What to Do with Excess Fruits and Vegetables From Your Garden
Growing your own produce at home helps in saving money and ensuring that the food you eat is of the highest quality. This is probably why avid gardeners dedicate time to cultivating and growing their own fruits and vegetables. If you’re a keen gardener, then there may even be times where you’ll find that you’re growing more than you’re capable of consuming. When this happens, what do you do with all the excess from your garden? Let’s take a look at some of the best ways you can go about dealing with your extra harvest.
Preserve Your Produce
The easiest thing you can do with extra fruits and vegetables you can’t consume is freeze them so that you can preserve them. To do this, you need to briefly blanch your vegetables in boiling water to get rid of any germs that could lead to them spoiling. After that you can pack it in tightly sealed or vacuum-sealed freezer bags before storing them to slow down any decay.
By freezing your fruit and veg, it allows you to enjoy your produce for a longer period of time; some can even last for years when stored properly. The only drawback to this is that it may take a lot of your fridge space, so it might be a good idea to have a dedicated freezer for your fresh produce if you plan on doing this on a regular basis.

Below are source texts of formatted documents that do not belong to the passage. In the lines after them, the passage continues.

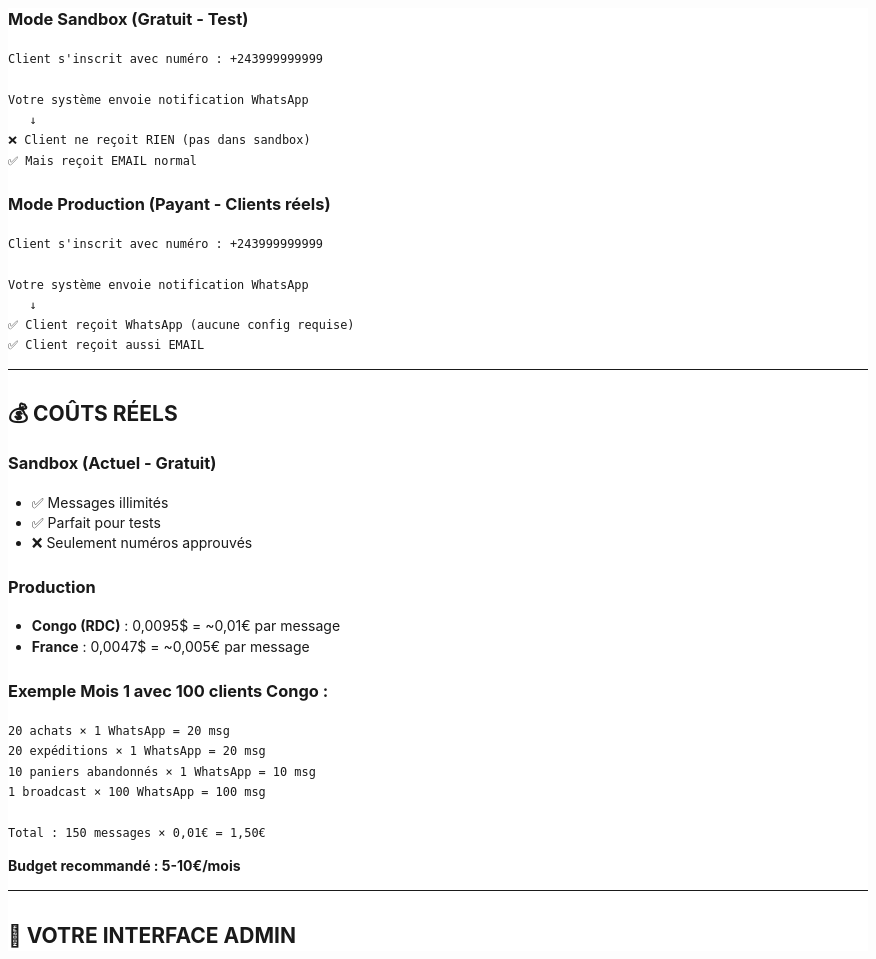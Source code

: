 ### Mode Sandbox (Gratuit - Test)

```
Client s'inscrit avec numéro : +243999999999

Votre système envoie notification WhatsApp
   ↓
❌ Client ne reçoit RIEN (pas dans sandbox)
✅ Mais reçoit EMAIL normal
```

### Mode Production (Payant - Clients réels)

```
Client s'inscrit avec numéro : +243999999999

Votre système envoie notification WhatsApp
   ↓
✅ Client reçoit WhatsApp (aucune config requise)
✅ Client reçoit aussi EMAIL
```

---

## 💰 COÛTS RÉELS

### Sandbox (Actuel - Gratuit)
- ✅ Messages illimités
- ✅ Parfait pour tests
- ❌ Seulement numéros approuvés

### Production
- **Congo (RDC)** : 0,0095$ = ~0,01€ par message
- **France** : 0,0047$ = ~0,005€ par message

### Exemple Mois 1 avec 100 clients Congo :

```
20 achats × 1 WhatsApp = 20 msg
20 expéditions × 1 WhatsApp = 20 msg
10 paniers abandonnés × 1 WhatsApp = 10 msg
1 broadcast × 100 WhatsApp = 100 msg

Total : 150 messages × 0,01€ = 1,50€
```

**Budget recommandé : 5-10€/mois**

---

## 🎯 VOTRE INTERFACE ADMIN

Canning and pickling your excess fruits and vegetables are also alternative options that don’t need to take up your fridge space. These processes are more elaborate, though. For example, if you go down the canning route, you will need to use a pressure canner to eliminate bacteria that blanching cannot. However, if you do not have access to a pressure canner, you can go ahead and pickle your fruits and vegetables before canning them, which prevents decay through the natural preserving qualities of ingredients like salt in the pickling process.
Share and Donate
Of course, you can also share your surplus food with others. You could choose to simply share it with friends and family or you donate it. One great option is local food banks. Food banks around the country feed millions of Americans dealing with food insecurity such as the homeless, impoverished families, even children and students. In addition, donating your canned and preserved produce will help in alleviating hunger in the country.
Showcase and Sell
If you’re feeling entrepreneurial, you should consider selling your excess produce. Most communities will have a local farmers market open for gardeners to showcase and sell your fresh harvest. You can also try selling online through digital marketplaces like Facebook and Instagram. And who knows? If you find yourself getting the hang of selling your fruits and vegetables and want to do it full-time, then you can flex your newly developed business skills by starting your very own store. It doesn’t have to be big or grand — the great thing about opening your own store is that you create the rules, manage your own schedule, and become even more active in your community. Just be sure to create a sound business plan and take the proper steps in registering your business like checking for licenses, fees, and documentation requirements. These are crucial in avoiding losses and making the most out of your would-be venture.
There’s definitely a sense of pride and accomplishment in growing your own produce. Not only do you get to immediately enjoy quality food, but it’s also a step towards a sustainable way of living. Moreover, your surplus doesn’t have to be confined to your home garden. Whether you share, donate, or sell them, it can bring life not just to your own home, but to other households who get the chance to partake in it as well.